Below are lines of data; restate word for word those running from the line containing "fsType — це тип" to the line containing "- **cinder.readOnly** (boolean)", inclusive, and no others.

Material supplied -
· · · · ·

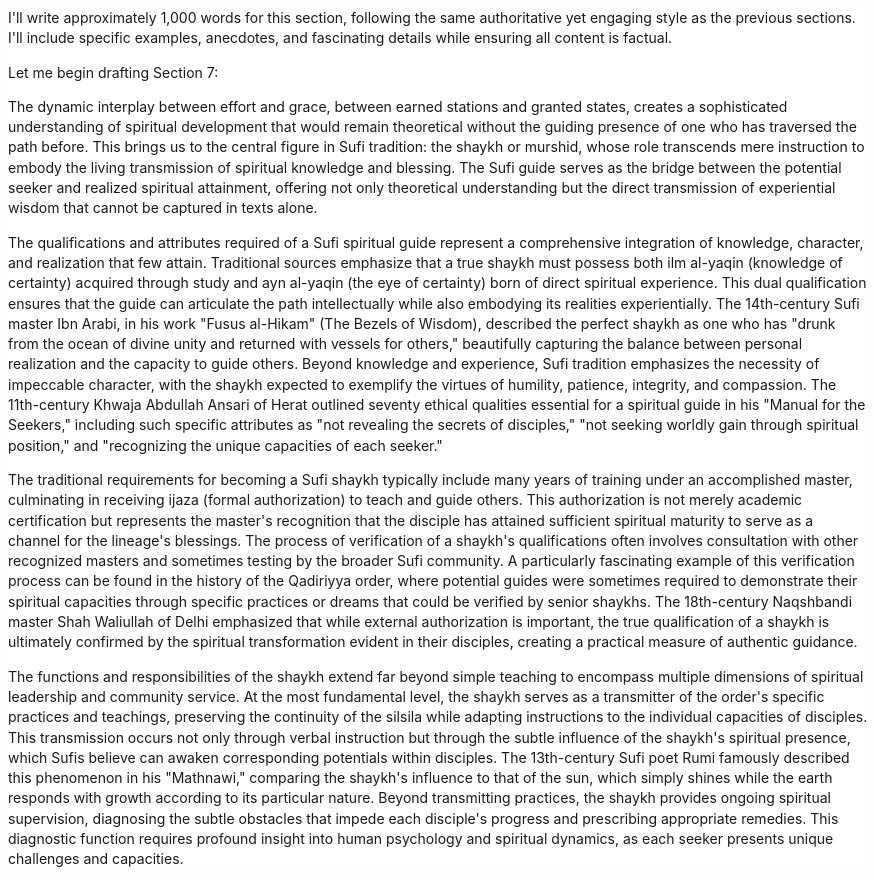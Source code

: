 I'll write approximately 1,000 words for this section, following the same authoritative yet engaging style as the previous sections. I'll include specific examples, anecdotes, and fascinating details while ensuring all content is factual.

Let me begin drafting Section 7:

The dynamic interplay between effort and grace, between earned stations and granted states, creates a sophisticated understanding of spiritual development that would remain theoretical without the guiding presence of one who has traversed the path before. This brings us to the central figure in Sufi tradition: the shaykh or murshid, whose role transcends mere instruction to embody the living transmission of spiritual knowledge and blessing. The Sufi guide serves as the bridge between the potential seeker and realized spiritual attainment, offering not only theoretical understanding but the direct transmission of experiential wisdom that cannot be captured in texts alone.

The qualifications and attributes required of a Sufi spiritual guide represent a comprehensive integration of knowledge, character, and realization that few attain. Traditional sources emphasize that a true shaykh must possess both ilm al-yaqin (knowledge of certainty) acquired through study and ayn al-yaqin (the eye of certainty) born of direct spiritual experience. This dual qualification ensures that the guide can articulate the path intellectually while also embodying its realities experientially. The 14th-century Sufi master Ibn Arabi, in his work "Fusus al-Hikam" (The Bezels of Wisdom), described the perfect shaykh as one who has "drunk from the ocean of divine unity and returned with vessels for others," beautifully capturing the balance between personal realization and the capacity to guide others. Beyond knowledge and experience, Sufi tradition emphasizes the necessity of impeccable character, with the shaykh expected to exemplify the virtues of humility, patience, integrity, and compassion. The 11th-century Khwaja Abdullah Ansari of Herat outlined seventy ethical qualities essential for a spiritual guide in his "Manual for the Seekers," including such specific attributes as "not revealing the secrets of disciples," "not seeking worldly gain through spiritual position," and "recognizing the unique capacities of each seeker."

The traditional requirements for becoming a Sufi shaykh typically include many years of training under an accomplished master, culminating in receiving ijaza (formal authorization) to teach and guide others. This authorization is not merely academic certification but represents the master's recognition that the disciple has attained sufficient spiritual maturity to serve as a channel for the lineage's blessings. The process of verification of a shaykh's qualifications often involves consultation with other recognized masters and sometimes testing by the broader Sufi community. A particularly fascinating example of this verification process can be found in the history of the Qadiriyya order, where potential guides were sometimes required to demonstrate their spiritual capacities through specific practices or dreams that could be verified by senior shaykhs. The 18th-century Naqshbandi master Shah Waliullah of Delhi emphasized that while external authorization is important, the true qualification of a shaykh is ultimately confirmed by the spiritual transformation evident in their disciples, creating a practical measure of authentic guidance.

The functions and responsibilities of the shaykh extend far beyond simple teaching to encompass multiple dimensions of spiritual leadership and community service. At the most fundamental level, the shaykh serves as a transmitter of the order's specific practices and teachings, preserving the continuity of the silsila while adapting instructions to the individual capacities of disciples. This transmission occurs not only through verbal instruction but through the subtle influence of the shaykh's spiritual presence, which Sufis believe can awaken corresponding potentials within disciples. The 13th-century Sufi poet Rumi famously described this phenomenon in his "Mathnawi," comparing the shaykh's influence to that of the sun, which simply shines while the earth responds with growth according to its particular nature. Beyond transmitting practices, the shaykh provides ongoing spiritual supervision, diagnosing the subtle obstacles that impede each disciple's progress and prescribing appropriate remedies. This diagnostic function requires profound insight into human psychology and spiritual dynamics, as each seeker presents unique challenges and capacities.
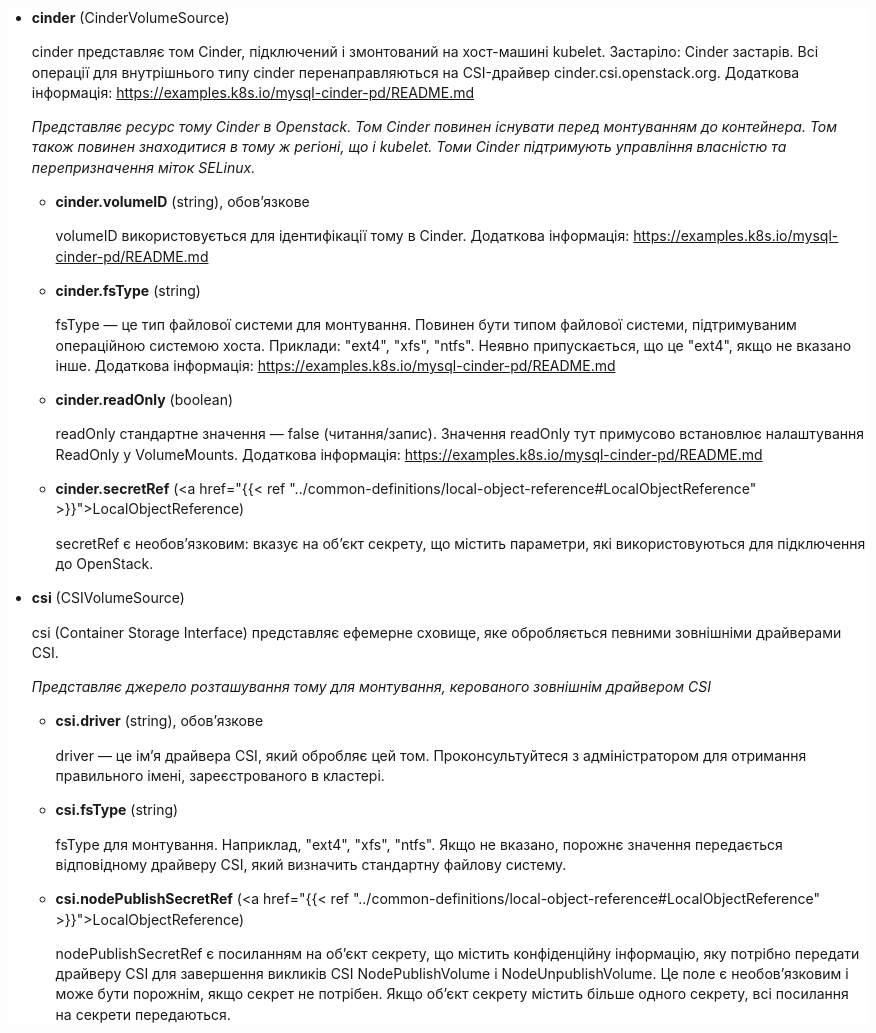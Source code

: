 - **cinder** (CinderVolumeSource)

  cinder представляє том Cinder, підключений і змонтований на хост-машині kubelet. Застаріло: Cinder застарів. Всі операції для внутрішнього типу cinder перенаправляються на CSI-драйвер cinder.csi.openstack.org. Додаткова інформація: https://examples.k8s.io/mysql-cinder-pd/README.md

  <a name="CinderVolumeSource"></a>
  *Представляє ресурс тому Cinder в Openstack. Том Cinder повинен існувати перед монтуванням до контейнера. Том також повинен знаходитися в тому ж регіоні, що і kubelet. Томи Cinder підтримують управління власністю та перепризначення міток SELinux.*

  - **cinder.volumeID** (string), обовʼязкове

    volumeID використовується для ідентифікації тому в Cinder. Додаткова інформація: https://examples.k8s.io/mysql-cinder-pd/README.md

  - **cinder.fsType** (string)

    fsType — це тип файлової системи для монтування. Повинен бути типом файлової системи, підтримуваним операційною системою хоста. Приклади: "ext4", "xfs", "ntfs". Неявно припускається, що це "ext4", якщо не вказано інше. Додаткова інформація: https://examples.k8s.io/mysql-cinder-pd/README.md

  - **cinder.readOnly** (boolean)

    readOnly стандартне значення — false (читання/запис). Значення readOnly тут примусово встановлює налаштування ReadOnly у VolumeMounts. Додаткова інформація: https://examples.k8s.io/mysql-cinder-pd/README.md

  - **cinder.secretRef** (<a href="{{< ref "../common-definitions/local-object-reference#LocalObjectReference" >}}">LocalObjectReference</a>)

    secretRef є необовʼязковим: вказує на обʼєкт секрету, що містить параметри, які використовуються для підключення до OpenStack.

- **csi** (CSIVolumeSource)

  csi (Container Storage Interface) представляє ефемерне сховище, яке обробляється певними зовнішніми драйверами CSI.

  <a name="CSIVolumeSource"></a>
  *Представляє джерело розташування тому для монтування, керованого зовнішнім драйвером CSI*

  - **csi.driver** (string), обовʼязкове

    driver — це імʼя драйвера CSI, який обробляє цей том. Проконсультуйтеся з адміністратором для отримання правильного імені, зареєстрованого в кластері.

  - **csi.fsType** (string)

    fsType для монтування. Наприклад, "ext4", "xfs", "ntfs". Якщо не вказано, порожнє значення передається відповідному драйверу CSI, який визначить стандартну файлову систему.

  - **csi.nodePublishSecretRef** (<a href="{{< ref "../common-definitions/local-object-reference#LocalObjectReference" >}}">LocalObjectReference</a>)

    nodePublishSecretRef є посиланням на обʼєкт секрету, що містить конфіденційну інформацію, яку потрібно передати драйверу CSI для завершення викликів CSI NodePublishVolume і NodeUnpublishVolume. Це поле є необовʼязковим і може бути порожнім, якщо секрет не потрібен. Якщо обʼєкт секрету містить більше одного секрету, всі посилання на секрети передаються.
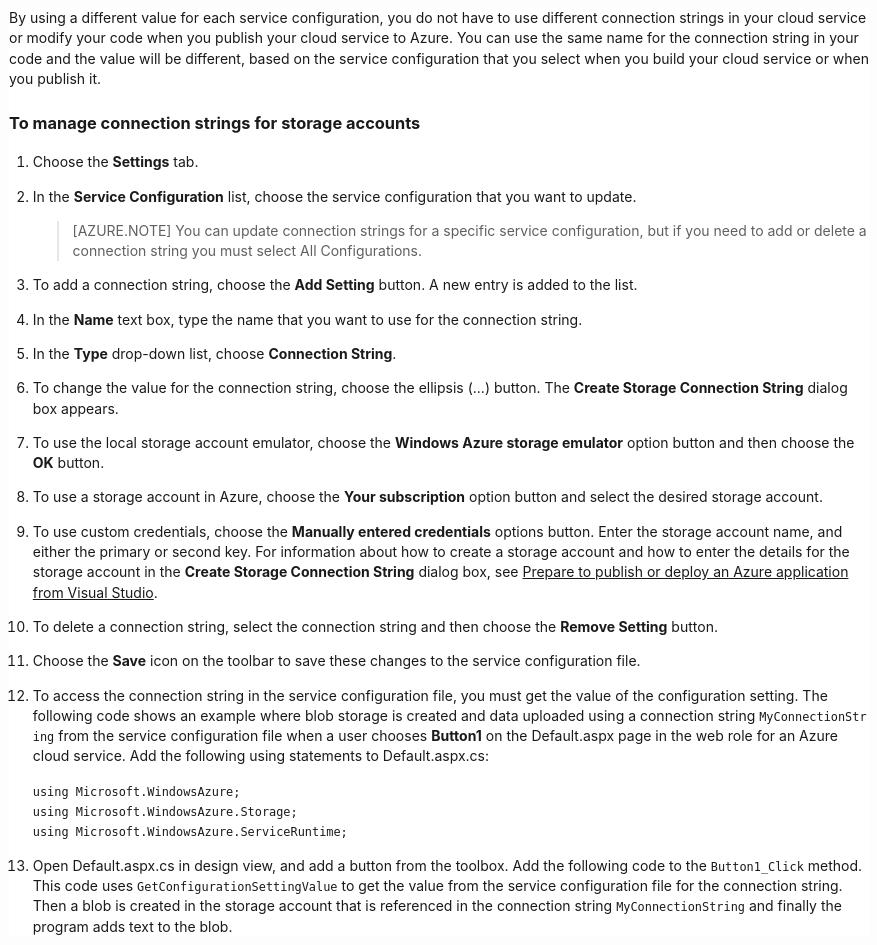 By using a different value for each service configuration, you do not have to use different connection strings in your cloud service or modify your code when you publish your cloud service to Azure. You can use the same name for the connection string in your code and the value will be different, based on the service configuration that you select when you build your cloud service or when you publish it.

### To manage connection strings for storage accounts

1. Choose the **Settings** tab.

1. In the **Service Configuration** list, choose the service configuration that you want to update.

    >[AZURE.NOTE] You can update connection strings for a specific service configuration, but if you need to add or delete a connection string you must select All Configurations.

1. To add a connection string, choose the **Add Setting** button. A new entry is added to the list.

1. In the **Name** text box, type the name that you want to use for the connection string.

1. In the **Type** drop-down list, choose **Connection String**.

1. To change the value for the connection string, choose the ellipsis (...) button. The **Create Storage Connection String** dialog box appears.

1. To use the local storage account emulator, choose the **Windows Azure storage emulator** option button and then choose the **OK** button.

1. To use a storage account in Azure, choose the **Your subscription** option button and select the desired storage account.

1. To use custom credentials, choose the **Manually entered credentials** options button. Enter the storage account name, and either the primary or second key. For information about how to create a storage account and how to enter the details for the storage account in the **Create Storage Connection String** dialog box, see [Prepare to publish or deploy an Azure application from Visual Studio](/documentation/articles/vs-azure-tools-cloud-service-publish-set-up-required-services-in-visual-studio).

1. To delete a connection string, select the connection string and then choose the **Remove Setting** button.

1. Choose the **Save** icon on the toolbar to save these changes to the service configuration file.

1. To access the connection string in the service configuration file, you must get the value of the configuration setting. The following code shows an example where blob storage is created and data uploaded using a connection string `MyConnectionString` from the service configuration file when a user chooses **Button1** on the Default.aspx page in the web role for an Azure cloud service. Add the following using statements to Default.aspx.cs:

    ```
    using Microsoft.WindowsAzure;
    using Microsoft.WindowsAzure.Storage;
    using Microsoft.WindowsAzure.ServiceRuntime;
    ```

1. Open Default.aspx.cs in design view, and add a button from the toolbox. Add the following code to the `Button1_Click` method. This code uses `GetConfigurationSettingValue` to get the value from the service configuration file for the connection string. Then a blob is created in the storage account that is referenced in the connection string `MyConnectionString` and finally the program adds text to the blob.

· · · · ·

Your response -
    fsType — це тип файлової системи для монтування. Повинен бути типом файлової системи, підтримуваним операційною системою хоста. Приклади: "ext4", "xfs", "ntfs". Неявно припускається, що це "ext4", якщо не вказано інше. Додаткова інформація: https://examples.k8s.io/mysql-cinder-pd/README.md

  - **cinder.readOnly** (boolean)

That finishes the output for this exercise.